Holy Thursday: we saw Jesus washing the feet of the disciples, cleaning their feet, wiping off the dirt. Then on Good Friday we saw Jesus refuse the way of riches, honor, and pride, instead of following the way of love. He could have avoided the cross, but love said yes to God instead. It was the highest example of real, lasting love we know of. It showed us who God is, in the flesh.
The Sundays after Easter: After his resurrection, Jesus spoke to us about his sacrifice and his having risen from the dead, showing how these are signs of the Father’s love for the whole world. Then the Ascension. Jesus was going away, back to the Father. He was to take his love back to the Trinity—where it started—thus completing the circle. Therefore, he left us, and if that were the end of the story we would have only memories.

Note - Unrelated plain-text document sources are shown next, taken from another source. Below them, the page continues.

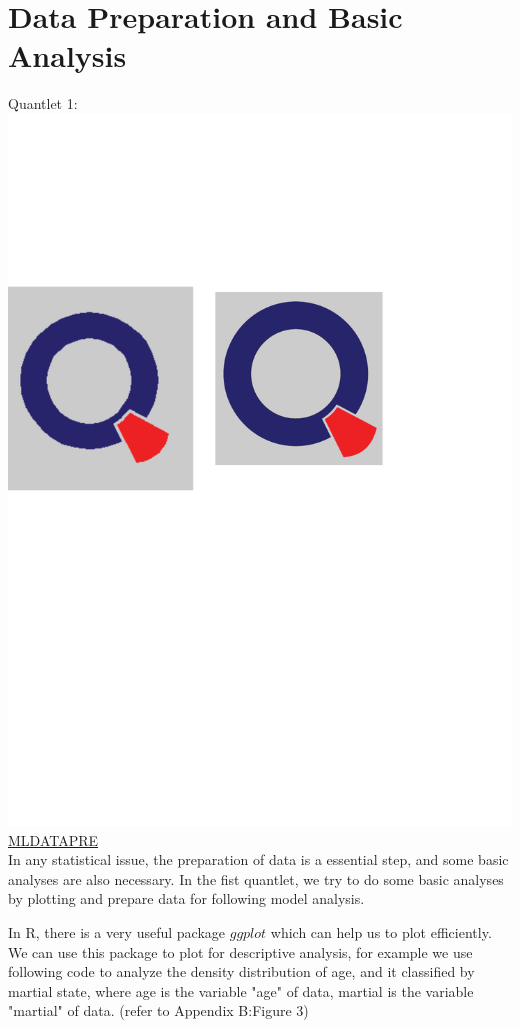 \documentclass[12pt, a4paper, bibliography=totoc, english]{scrartcl}
\begin{document}
\section{Data Preparation and Basic Analysis}\label{DPBA}
Quantlet 1:\includegraphics[scale=0.08]{qletlogo}
\textcolor{blue}{\href{https://github.com/JingyiLiu3136/MLFBM/tree/master/MLDATAPRE}{MLDATAPRE}}\vspace{3mm}\\
In any statistical issue, the preparation of data is a essential step, and some basic analyses are also necessary. In the fist quantlet, we try to do some basic analyses by plotting and prepare data for following model analysis.

In R, there is a very useful package $ggplot$ which can help us to plot efficiently. We can use this package to plot for descriptive analysis, for example we use following code to analyze the density distribution of age, and it classified by martial state, where age is the variable "age" of data, martial is the variable "martial" of data. (refer to Appendix B:Figure 3)
\end{document}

On Pentecost he sent his Spirit into our hearts. We ourselves, his followers, were to receive that Spirit and become his new and continuing body for the life of the world. There is only one condition: that we let go and allow his Holy Spirit dwell in our lives. Gradually we would sense with Spiritual eyes what The Holy Trinity is all about.
How, exactly, are we to let the Holy Spirit find this dwelling place within us? If we look around at our culture, it seems impossible. A lot of our neighbors have thrown away the idea of a soul altogether and even the notion of a God. Others just dive into the flesh pots, so to speak, and by doing so, deny that there is such a thing in them as a depth where some Holy Spirit could dwell.
But we do have such a depth, all of us and each of us. We just need to let go and learn to be loved by this Spirit of Jesus and of his Abba. Then it will occur to us why the Christ had promised the Holy Spirit and then sent it.
However, one unhandy fact remains. We are flesh and blood creatures, not merely spirits. Would Christ have gone away to heaven, leaving his followers to make their own way without him? No. The sacrament of his Body and Blood is the way we join in the complete life of Christ. Just as the Holy Spirit comes together with our spirit, the sacrament of Christ’s body becomes one with our own bodies in a gradual but intimate transformation.
To put it another way, we need Manna if we are to survive (First Reading)! Today’s Feast of the Body and Blood of Christ shows this. The great plan of God could get lost unless there were a Manna-like sacrament to draw our bodies and our spirits into Christ’s presence.
And so, now the Easter picture is complete. Christ remains in the world for all time. He is spiritually and physically present to the world in us, as often as we accept his body and dwell in his Spirit.
That is the reason for this final feast after Easter.